2009年の総選挙で、民主党は「税金の無駄遣い」や「官僚利権」の撲滅を公約に掲げて政権交代を果たした。

 その公約が全く果たされていないことを象徴するテーマがある。「外国人介護士・看護師」の受け入れ問題だ。

 外国人介護士らの受け入れは2008年、日本がアジア諸国などと結ぶ「経済連携協定(EPA)」に基づき始まった。これまでインドネシアとフィリピンから、介護士と看護師を合わせて約1400人が受け入れられている。それがなぜ「税金」や「官僚」と関係するのか、ピンとこない読者も多いだろう。新聞やテレビは、そんな話など全く取り上げないのだから無理もない。

 筆者は介護士らの受け入れが始まる以前から、日本国内の看護・介護現場や行政、政界に加え、送り出し国のインドネシアやフィリピンを訪れ取材を続けてきた。2009年には『長寿大国の虚構 外国人介護士の現場を追う』(新潮社)という単行本を出版し、受け入れ制度の問題点をルポした。

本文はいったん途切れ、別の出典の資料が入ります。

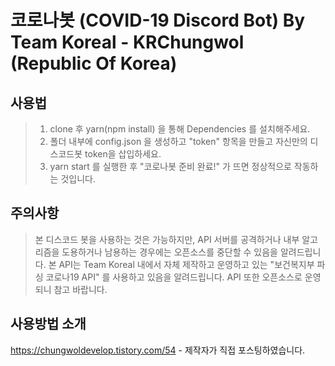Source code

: # 코로나봇 (COVID-19 Discord Bot) By Team Koreal - KRChungwol (Republic Of Korea)

## 사용법
> 1. clone 후 yarn(npm install) 을 통해 Dependencies 를 설치해주세요.
> 2. 폴더 내부에 config.json 을 생성하고 "token" 항목을 만들고 자신만의 디스코드봇 token을 삽입하세요.
> 3. yarn start 를 실행한 후 "코로나봇 준비 완료!" 가 뜨면 정상적으로 작동하는 것입니다.

## 주의사항
> 본 디스코드 봇을 사용하는 것은 가능하지만, API 서버를 공격하거나 내부 알고리즘을 도용하거나 남용하는 경우에는 오픈소스를 중단할 수 있음을 알려드립니다.
> 본 API는 Team Koreal 내에서 자체 제작하고 운영하고 있는 "보건복지부 파싱 코로나19 API" 를 사용하고 있음을 알려드립니다.
> API 또한 오픈소스로 운영되니 참고 바랍니다.

## 사용방법 소개
https://chungwoldevelop.tistory.com/54  - 제작자가 직접 포스팅하였습니다.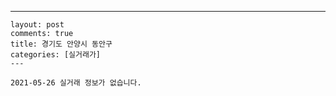 ---
    layout: post
    comments: true
    title: 경기도 안양시 동안구
    categories: [실거래가]
    ---

    2021-05-26 실거래 정보가 없습니다.

    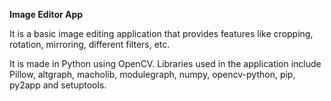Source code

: **Image Editor App**

It is a basic image editing application that provides features like cropping, rotation, mirroring, different filters, etc. 

It is made in Python using OpenCV. Libraries used in the application include Pillow, altgraph, macholib, modulegraph, numpy, opencv-python, pip, py2app and setuptools.



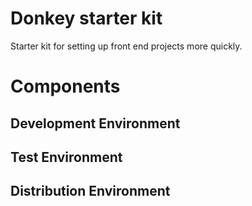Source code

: # Donkey starter kit
Starter kit for setting up front end projects more quickly.

# Components

## Development Environment

## Test Environment

## Distribution Environment
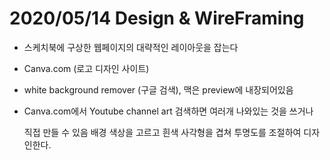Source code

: # 2020/05/14 Design & WireFraming

- 스케치북에 구상한 웹페이지의 대략적인 레이아웃을 잡는다

- Canva.com (로고 디자인 사이트)

- white background remover (구글 검색), 맥은 preview에 내장되어있음

- Canva.com에서 Youtube channel art 검색하면 여러개 나와있는 것을 쓰거나

  직접 만들 수 있음 배경 색상을 고르고 흰색 사각형을 겹쳐 투명도를 조절하여 디자인한다.

  

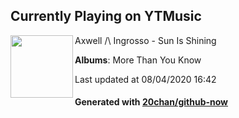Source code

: ## Currently Playing on YTMusic

[<img align="left" width="100" src="https://lh3.googleusercontent.com/Oa9uCkXt9qsuMVJRRPjaLsGV0dn2R7MMMOkI4lQHFmhdlmMzEkUgG8DSeBRduvUrdCraarkDUVSrrWGpwA">](https://music.youtube.com/channel/UCcucrfDVx-WyEtb8mQIKj0A)

Axwell /\ Ingrosso - Sun Is Shining

**Albums**: More Than You Know

Last updated at 08/04/2020 16:42

#### Generated with [20chan/github-now](https://github.com/20chan/github-now)


<!--
**20chan/20chan** is a ✨ _special_ ✨ repository because its `README.md` (this file) appears on your GitHub profile.

Here are some ideas to get you started:

- 🔭 I’m currently working on ...
- 🌱 I’m currently learning ...
- 👯 I’m looking to collaborate on ...
- 🤔 I’m looking for help with ...
- 💬 Ask me about ...
- 📫 How to reach me: ...
- 😄 Pronouns: ...
- ⚡ Fun fact: ...
-->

 そこで強調したのは、現行制度下での受け入れが現場に全く役立たず、税金の無駄遣いや官僚利権の拡大のみを招いていることだ。

現場の状況と無関係に始まった外国人介護士の受け入れ

 そもそも、なぜ外国人介護士らの受け入れは始まったのか。受け入れを決断したのは小泉純一郎・元首相である。小泉氏は首相を務めていた2006年、交渉中だったEPAを有利に運ぶため、フィリピンからの求めに応じて受け入れを決めた。

 日本には産業廃棄物のフィリピンへの持ち出し、一方のフィリピン側には日本への出稼ぎ手段の確保という思惑があった。

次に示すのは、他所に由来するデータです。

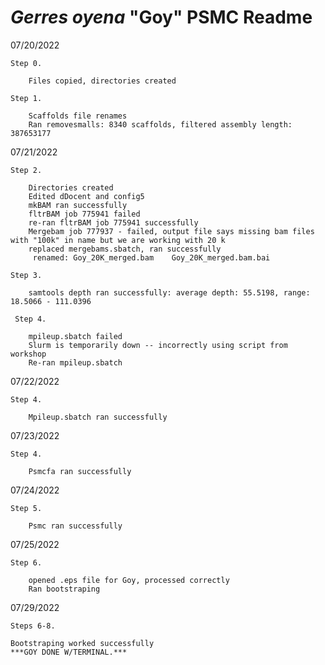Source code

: # <i>Gerres oyena</i> "Goy" PSMC Readme

07/20/2022

    Step 0.
    
        Files copied, directories created
    
    Step 1.
    
        Scaffolds file renames
        Ran removesmalls: 8340 scaffolds, filtered assembly length: 387653177

07/21/2022
    
    Step 2.
    
        Directories created
        Edited dDocent and config5
        mkBAM ran successfully
        fltrBAM job 775941 failed
        re-ran fltrBAM job 775941 successfully
        Mergebam job 777937 - failed, output file says missing bam files with "100k" in name but we are working with 20 k
        replaced mergebams.sbatch, ran successfully
         renamed: Goy_20K_merged.bam	Goy_20K_merged.bam.bai
     
    Step 3.
    
        samtools depth ran successfully: average depth: 55.5198, range:  18.5066 - 111.0396
    
     Step 4.
  
        mpileup.sbatch failed
        Slurm is temporarily down -- incorrectly using script from workshop 
        Re-ran mpileup.sbatch

07/22/2022

    Step 4.

        Mpileup.sbatch ran successfully
    
07/23/2022

    Step 4. 
    
        Psmcfa ran successfully

07/24/2022

    Step 5.
  
        Psmc ran successfully

07/25/2022

    Step 6.

        opened .eps file for Goy, processed correctly
        Ran bootstraping


07/29/2022

    Steps 6-8.

    Bootstraping worked successfully
    ***GOY DONE W/TERMINAL.***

 つまり、介護士らの受け入れとは、日本の看護・介護現場の状況とは全く無関係なところで始まったわけだ。

 翌2007年には、日本政府はインドネシアともEPAを通じての介護士らの受け入れに合意。この時点で、フィリピンとインドネシアから当初の2年間でそれぞれ1000人の看護師・介護士を受け入れることが決まった。